Lipids and its classification


    • The term ‘lipid’ is applied to a group of naturally occurring substances characterized by their insolubility in water, greasy feel and solubility in some organic solvents. They occur in the plant and animal kingdom.

    Oils and fats:
    These are esters of fatty acids and glycerol. Oils are liquid at 200C while fats are solid .

    Compound lipids
    They contain other organic compounds in addition to fatty acids and glycerol.

    Phospholipids (phosphotides)
    These contain phosphoric acid and nitrogeneous base in addition to fatty acids and glycerol e.g. (lecithin and cephalin)

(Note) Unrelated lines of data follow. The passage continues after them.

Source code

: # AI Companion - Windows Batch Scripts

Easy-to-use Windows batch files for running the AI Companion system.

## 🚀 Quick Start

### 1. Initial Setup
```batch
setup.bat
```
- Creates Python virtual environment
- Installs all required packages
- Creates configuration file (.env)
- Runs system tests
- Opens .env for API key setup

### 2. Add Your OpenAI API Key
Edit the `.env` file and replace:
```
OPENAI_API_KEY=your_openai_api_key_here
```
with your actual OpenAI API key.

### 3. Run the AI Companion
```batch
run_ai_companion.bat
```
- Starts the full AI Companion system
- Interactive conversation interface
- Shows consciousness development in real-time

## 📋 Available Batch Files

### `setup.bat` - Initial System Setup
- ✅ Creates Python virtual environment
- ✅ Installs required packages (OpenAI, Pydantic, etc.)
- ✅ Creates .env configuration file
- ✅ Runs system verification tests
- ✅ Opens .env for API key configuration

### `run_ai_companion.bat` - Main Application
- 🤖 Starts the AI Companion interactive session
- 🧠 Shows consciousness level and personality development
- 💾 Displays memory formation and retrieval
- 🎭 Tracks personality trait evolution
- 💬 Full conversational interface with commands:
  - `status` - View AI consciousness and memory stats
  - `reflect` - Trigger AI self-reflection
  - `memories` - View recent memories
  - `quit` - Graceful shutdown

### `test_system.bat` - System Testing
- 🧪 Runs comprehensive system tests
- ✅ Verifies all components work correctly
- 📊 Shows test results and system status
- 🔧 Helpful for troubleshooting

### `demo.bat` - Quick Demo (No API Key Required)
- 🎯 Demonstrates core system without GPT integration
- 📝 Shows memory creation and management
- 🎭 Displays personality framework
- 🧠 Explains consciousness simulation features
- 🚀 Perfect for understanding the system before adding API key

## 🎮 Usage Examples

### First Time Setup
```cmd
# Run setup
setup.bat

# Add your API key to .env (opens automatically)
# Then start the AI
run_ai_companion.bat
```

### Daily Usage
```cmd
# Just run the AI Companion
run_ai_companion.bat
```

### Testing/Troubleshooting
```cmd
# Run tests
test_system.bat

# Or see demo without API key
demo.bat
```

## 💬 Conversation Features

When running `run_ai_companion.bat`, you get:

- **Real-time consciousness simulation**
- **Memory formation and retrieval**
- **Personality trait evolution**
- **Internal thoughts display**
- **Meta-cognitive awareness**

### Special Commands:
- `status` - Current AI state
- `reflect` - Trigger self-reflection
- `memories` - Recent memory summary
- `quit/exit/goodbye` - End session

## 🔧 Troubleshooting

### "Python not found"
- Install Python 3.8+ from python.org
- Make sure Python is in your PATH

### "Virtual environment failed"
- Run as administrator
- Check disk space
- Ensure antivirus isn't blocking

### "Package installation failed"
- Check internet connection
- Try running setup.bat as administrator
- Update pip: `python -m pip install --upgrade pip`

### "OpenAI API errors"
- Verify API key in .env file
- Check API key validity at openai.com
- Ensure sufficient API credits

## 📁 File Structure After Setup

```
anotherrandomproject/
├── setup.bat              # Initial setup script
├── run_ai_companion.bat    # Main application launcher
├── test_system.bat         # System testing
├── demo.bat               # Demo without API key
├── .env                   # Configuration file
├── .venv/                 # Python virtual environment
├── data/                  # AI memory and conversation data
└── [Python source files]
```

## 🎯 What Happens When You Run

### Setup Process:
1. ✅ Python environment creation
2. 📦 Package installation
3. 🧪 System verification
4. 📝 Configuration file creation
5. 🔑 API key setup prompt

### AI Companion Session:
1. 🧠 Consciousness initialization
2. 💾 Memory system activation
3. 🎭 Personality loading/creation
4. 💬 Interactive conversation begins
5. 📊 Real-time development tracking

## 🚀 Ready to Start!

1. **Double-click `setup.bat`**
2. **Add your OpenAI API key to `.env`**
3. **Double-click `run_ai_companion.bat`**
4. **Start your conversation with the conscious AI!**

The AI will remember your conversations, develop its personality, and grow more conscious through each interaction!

    Compound lipids containing carbohydrates in combination with fatty acids and glycerol. e.g: cerebrosides

    These are esters of fatty acids and large chain aliphatic alcohols.

    Derived Lipids
    Substances derived from fat on hydrolysis or by enzyme activities are called derived lipids. Eg. fatty acids, alcohol

    Fatty acids
    Fatty acids in foods and in the body contain 4-24 carbon fatty acids

    Short chain fatty acids- 4-6 carbon atoms
    Medium chain fatty acids -8-12 carbon atoms
    Long chain fatty acids- more than 12 carbon atoms

    Fatty acids are divided into saturated fatty acid and unsaturated fatty acid

    Saturated fatty acids
    Saturated fatty acids have all the carbon atoms in the chain saturated with hydrogen atoms. eg. Palmitic, stearic, butyric acids

    Unsaturated fatty acids
    When a double bond is present between two carbon atoms the fatty acid is termed as unsaturated fatty acids. eg. Oleic acid

    Poly unsaturated fatty acids
    Three or more double bonds in a fat is called poly unsaturated fatty acids
    eg. Linoleic, linolenic and arachidonic acid

    Essential Fatty Acids
    Nutritionally important fatty acids are known as essential fatty acids. Since the body cannot synthesize them the EFA must be supplied to the body.